Stuck on an issue?

Lightrun Answers was designed to reduce the constant googling that comes with debugging 3rd party libraries. It collects links to all the places you might be looking at while hunting down a tough bug.

And, if you’re still stuck at the end, we’re happy to hop on a call to see how we can help out.

Requests randomly fail to receive data

See original GitHub issue

Example

I’m having a very hard time reproducing this issue consistently, but have exhausted all other avenues that I could think of. I’ll do my best to describe the setup here, but unfortunately I couldn’t come up with a code sample that I was able to reproduce it consistently.

The gist is like this however:

import functools
from fastapi import FastAPI, Depends, HTTPException
from pydantic import BaseModel
from sqlalchemy import create_engine
from sqlalchemy.engine import Engine
from sqlalchemy.exc import IntegrityError
from sqlalchemy.orm import Session, sessionmaker
import ddtrace

app = FastAPI()

@functools.lru_cache(maxsize=1)
def get_database_engine() -> Engine:
    """Retrieve the database engine.  There should only be one of these per application."""
    engine = create_engine("postgres://")
    return engine


@functools.lru_cache(maxsize=1)
def get_database_session(engine: Engine = Depends(get_database_engine)) -> sessionmaker:
    """Retrieve the database session maker.  There should only be one of these per application."""
    return sessionmaker(autocommit=True, autoflush=False, bind=engine)

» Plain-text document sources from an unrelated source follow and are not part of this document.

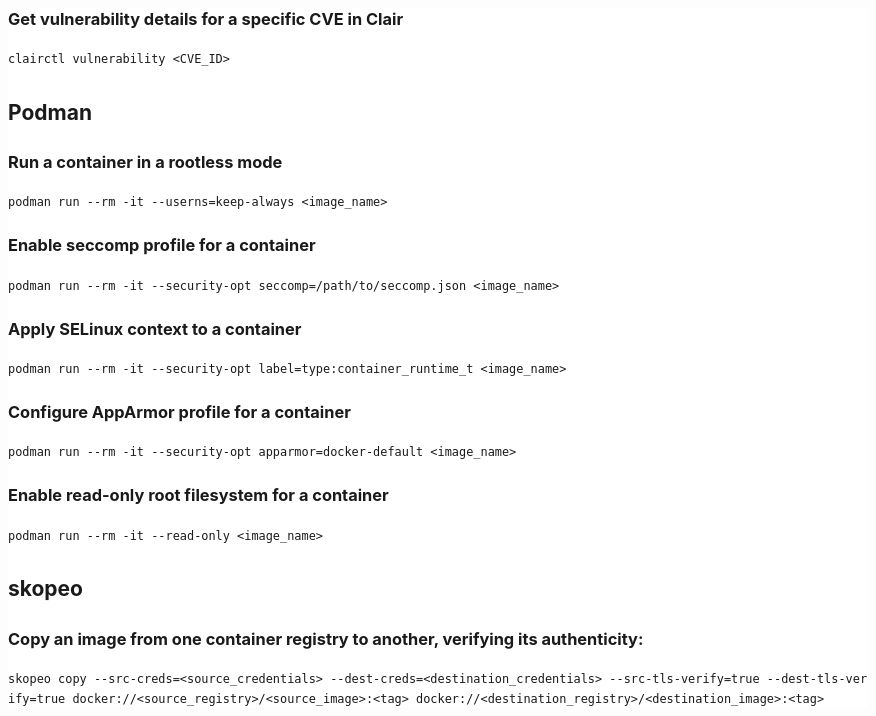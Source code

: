 

### Get vulnerability details for a specific CVE in Clair


```
clairctl vulnerability <CVE_ID>
```


## Podman

### Run a container in a rootless mode

```
podman run --rm -it --userns=keep-always <image_name>
```


### Enable seccomp profile for a container


```
podman run --rm -it --security-opt seccomp=/path/to/seccomp.json <image_name>
```


### Apply SELinux context to a container


```
podman run --rm -it --security-opt label=type:container_runtime_t <image_name>
```


### Configure AppArmor profile for a container


```
podman run --rm -it --security-opt apparmor=docker-default <image_name>
```


### Enable read-only root filesystem for a container


```
podman run --rm -it --read-only <image_name>
```


## skopeo


### Copy an image from one container registry to another, verifying its authenticity:

```
skopeo copy --src-creds=<source_credentials> --dest-creds=<destination_credentials> --src-tls-verify=true --dest-tls-verify=true docker://<source_registry>/<source_image>:<tag> docker://<destination_registry>/<destination_image>:<tag>
```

def get_db(session_local: sessionmaker = Depends(get_database_session)):
    """Get a database connection."""
    with ddtrace.tracer.trace("db_connection_acquire"):
        db = session_local()
        try:
            yield db
        finally:
            db.close()

class MappingRequest(BaseModel):
    """Request class to create new mappings."""

    original_id: str
    new_id: str

@app.post("/mapping")
def create_mapping(
    upload: MappingRequest, db: Session = Depends(get_db)
):
    """Create a new dicom deid mapping for a series."""
    with ddtrace.tracer.trace("mapping_start"):
        try:
            with db.begin():
                with ddtrace.tracer.trace("mapping_transaction"):
                    mapping = crud.create_mapping(
                        db, upload.original_id, upload.new_id
                    )
                    return {"mapping_id": mapping.id}
        except IntegrityError:
            raise HTTPException(status_code=409, detail="Mapping exists")

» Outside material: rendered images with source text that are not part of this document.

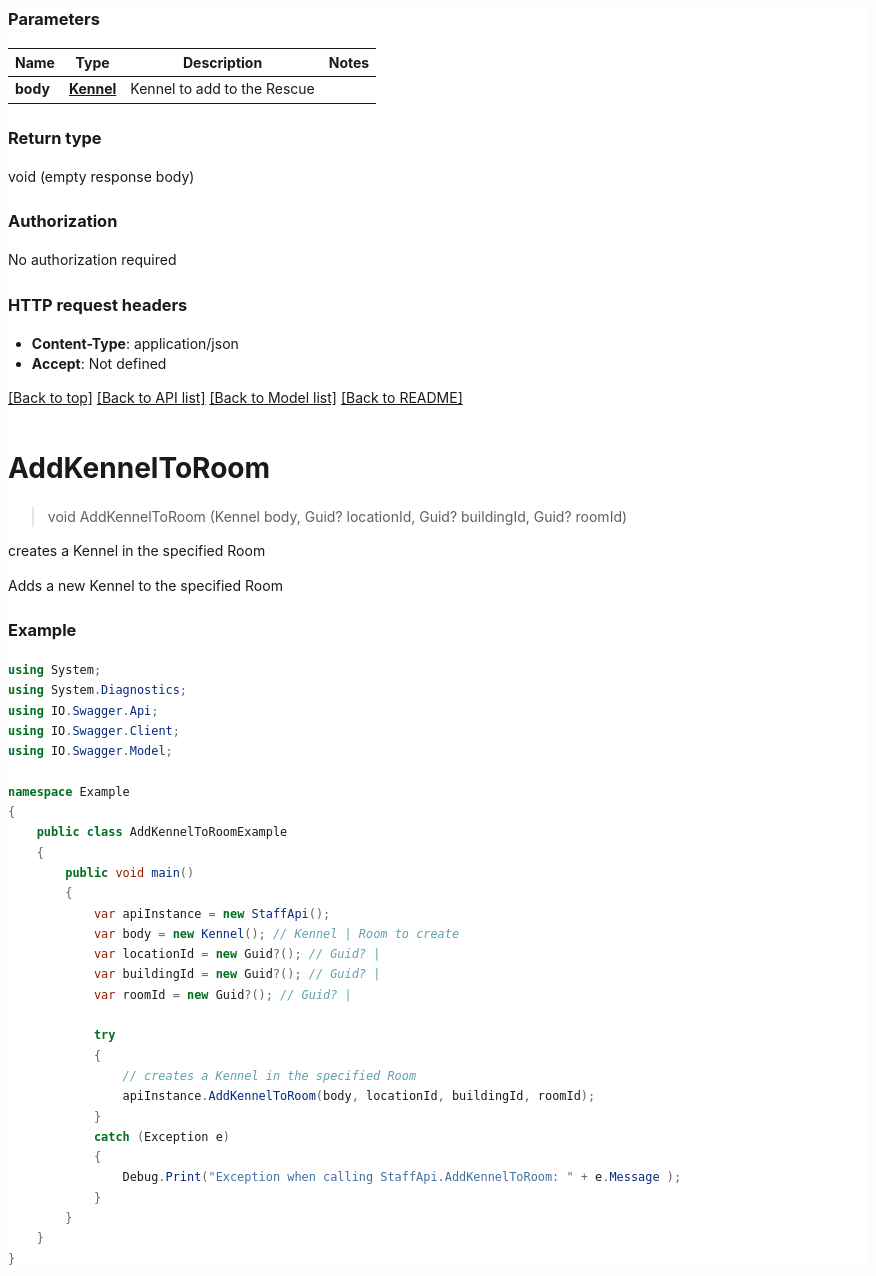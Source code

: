 ### Parameters

Name | Type | Description  | Notes
------------- | ------------- | ------------- | -------------
 **body** | [**Kennel**](Kennel.md)| Kennel to add to the Rescue | 

### Return type

void (empty response body)

### Authorization

No authorization required

### HTTP request headers

 - **Content-Type**: application/json
 - **Accept**: Not defined

[[Back to top]](#) [[Back to API list]](../README.md#documentation-for-api-endpoints) [[Back to Model list]](../README.md#documentation-for-models) [[Back to README]](../README.md)
<a name="addkenneltoroom"></a>
# **AddKennelToRoom**
> void AddKennelToRoom (Kennel body, Guid? locationId, Guid? buildingId, Guid? roomId)

creates a Kennel in the specified Room

Adds a new Kennel to the specified Room

### Example
```csharp
using System;
using System.Diagnostics;
using IO.Swagger.Api;
using IO.Swagger.Client;
using IO.Swagger.Model;

namespace Example
{
    public class AddKennelToRoomExample
    {
        public void main()
        {
            var apiInstance = new StaffApi();
            var body = new Kennel(); // Kennel | Room to create
            var locationId = new Guid?(); // Guid? | 
            var buildingId = new Guid?(); // Guid? | 
            var roomId = new Guid?(); // Guid? | 

            try
            {
                // creates a Kennel in the specified Room
                apiInstance.AddKennelToRoom(body, locationId, buildingId, roomId);
            }
            catch (Exception e)
            {
                Debug.Print("Exception when calling StaffApi.AddKennelToRoom: " + e.Message );
            }
        }
    }
}
```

We have a simple sync endpoint which inserts keys into the database. The DB operation is very quick. We’ve also added span traces to debug the behavior using datadog.

Description

Under moderate load, about 10 requests per second, the endpoint mostly responds very fast in the 10ms range. However, sometimes there are extreme outliers in response time, where the request goes to 3 minutes before the connection is killed by our ALB.

Traces during the long operation show that the route code is never hit, nor are the dependencies. This seems to indicate that something within FastAPI is failing to properly schedule or submit the sync jobs into the thread pool [URL details obfuscated to remove company info]

Compared with normal requests:

This seems to be a similar issue to the one described here: https://stackoverflow.com/questions/61466243/uvicorn-not-processing-some-requests-randamly

And similar behavior here: https://github.com/tiangolo/fastapi/issues/1195 but we are not on windows.

Environment

OS: [e.g. Linux / Windows / macOS]: docker with tiangolo/uvicorn-gunicorn-fastapi-docker:python:3.8, host is Linux.
FastAPI Version [e.g. 0.3.0]: 0.63.0
Python version: 3.8.2
Gunicorn version: 20.1.0
Uvicorn version: 0.13.4

Note that gunicorn and uvicorn were upgraded manually in the dockerfile in an attempt to resolve the issue. However, the default versions with the image exhibited the same behavior.

Additional context

We’ve tried a number of additional ways to reproduce this, but have been unsuccessful. When testing locally, even introducing 10x the load, we can’t reproduce this issue.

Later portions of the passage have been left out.